In my nearly eight years of writing code for Elsevier, regardless of what kind of project planning has been attempted or with whom I have been working, all projects go the same way.  Nothing decided in advance is correct.  No one knows what they want until they get their hands on it. 

We don’t use any particular project methodology.  What we do can’t be considered waterfall, iterative, or agile.  It’s more of, “fly by the seat of your pants while pulling things out of your ass.”

So, here’s my plan for all further projects while I am employed here.  I will not write a single line of code until we get to simultaneous QA and UAT.  I will only deliver static, HTML pages, basically a mockup of the application with no functionality whatsoever.   When they see it, they can decide what it is they want it to do and how it should look.

Sure, I’ll give high development estimates, then while away the time on Reddit.  I’ll start regularly updating my blog again.  I’ll zone out during meetings while the product owners, project managers, and BAs quibble about this or that.  I might even start drinking at work. 

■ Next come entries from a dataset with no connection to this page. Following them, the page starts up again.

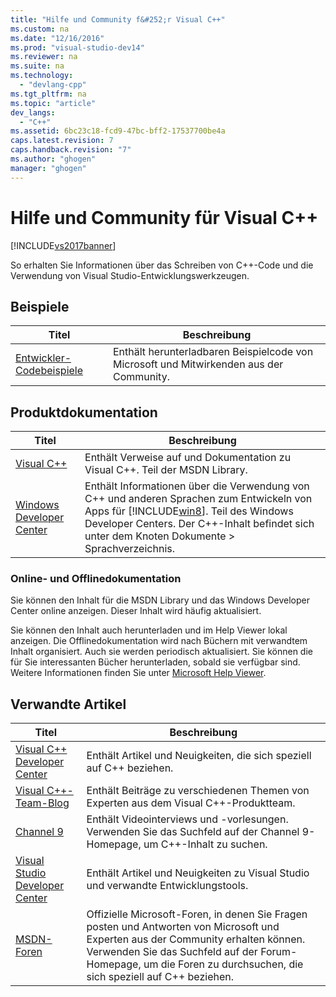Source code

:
 ```yaml
---
title: "Hilfe und Community f&#252;r Visual C++"
ms.custom: na
ms.date: "12/16/2016"
ms.prod: "visual-studio-dev14"
ms.reviewer: na
ms.suite: na
ms.technology: 
  - "devlang-cpp"
ms.tgt_pltfrm: na
ms.topic: "article"
dev_langs: 
  - "C++"
ms.assetid: 6bc23c18-fcd9-47bc-bff2-17537700be4a
caps.latest.revision: 7
caps.handback.revision: "7"
ms.author: "ghogen"
manager: "ghogen"
---
```

# Hilfe und Community f&#252;r Visual C++
[!INCLUDE[vs2017banner](../assembler/inline/includes/vs2017banner.md)]

So erhalten Sie Informationen über das Schreiben von C\+\+\-Code und die Verwendung von Visual Studio\-Entwicklungswerkzeugen.  
  
## Beispiele  
  
|Titel|Beschreibung|  
|-----------|------------------|  
|[Entwickler\-Codebeispiele](http://go.microsoft.com/fwlink/p/?LinkId=256533)|Enthält herunterladbaren Beispielcode von Microsoft und Mitwirkenden aus der Community.|  
  
## Produktdokumentation  
  
|Titel|Beschreibung|  
|-----------|------------------|  
|[Visual C\+\+](../top/visual-cpp-in-visual-studio-2015.md)|Enthält Verweise auf und Dokumentation zu Visual C\+\+. Teil der MSDN Library.|  
|[Windows Developer Center](http://go.microsoft.com/fwlink/p/?LinkId=256534)|Enthält Informationen über die Verwendung von C\+\+ und anderen Sprachen zum Entwickeln von Apps für [!INCLUDE[win8](../build/includes/win8_md.md)]. Teil des Windows Developer Centers. Der C\+\+\-Inhalt befindet sich unter dem Knoten Dokumente \> Sprachverzeichnis.|  
  
### Online\- und Offlinedokumentation  
 Sie können den Inhalt für die MSDN Library und das Windows Developer Center online anzeigen. Dieser Inhalt wird häufig aktualisiert.  
  
 Sie können den Inhalt auch herunterladen und im Help Viewer lokal anzeigen. Die Offlinedokumentation wird nach Büchern mit verwandtem Inhalt organisiert. Auch sie werden periodisch aktualisiert. Sie können die für Sie interessanten Bücher herunterladen, sobald sie verfügbar sind. Weitere Informationen finden Sie unter [Microsoft Help Viewer](../Topic/Microsoft%20Help%20Viewer.md).  
  
## Verwandte Artikel  
  
|Titel|Beschreibung|  
|-----------|------------------|  
|[Visual C\+\+ Developer Center](http://go.microsoft.com/fwlink/p/?LinkId=256536)|Enthält Artikel und Neuigkeiten, die sich speziell auf C\+\+ beziehen.|  
|[Visual C\+\+\-Team\-Blog](http://go.microsoft.com/fwlink/p/?LinkId=256537)|Enthält Beiträge zu verschiedenen Themen von Experten aus dem Visual C\+\+\-Produktteam.|  
|[Channel 9](http://go.microsoft.com/fwlink/p/?LinkId=251694)|Enthält Videointerviews und \-vorlesungen. Verwenden Sie das Suchfeld auf der Channel 9\-Homepage, um C\+\+\-Inhalt zu suchen.|  
|[Visual Studio Developer Center](http://go.microsoft.com/fwlink/p/?LinkId=256535)|Enthält Artikel und Neuigkeiten zu Visual Studio und verwandte Entwicklungstools.|  
|[MSDN\-Foren](http://go.microsoft.com/fwlink/p/?LinkId=256538)|Offizielle Microsoft\-Foren, in denen Sie Fragen posten und Antworten von Microsoft und Experten aus der Community erhalten können. Verwenden Sie das Suchfeld auf der Forum\-Homepage, um die Foren zu durchsuchen, die sich speziell auf C\+\+ beziehen.|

Then, when the testing phase has begun, and the horde of opinions weighs in, my work will begin: reactionary and defensive.  I’ll wait for the bug reports to come in from QA.  I’ll read what the “expected behavior” is in those tickets and build to that.  At least then I’ll know what I have to do to satisfy someone.  Maybe I’ll even pass the “expected behavior” by the BAs and product owners to see if that’s really what they want.  If so, we might have something somewhat like a “requirement.”

Come to think of it, that sounds a lot like some version of an agile methodology.  Perhaps we’ll even buy into that style of delivery framework someday.  Then, we can work like this from the beginning of the project rather than vain attempts to cling to some iterative or, dare I laugh, waterfall strategy.

If there’s a new way, I’ll be the first in line.  But it better work this time.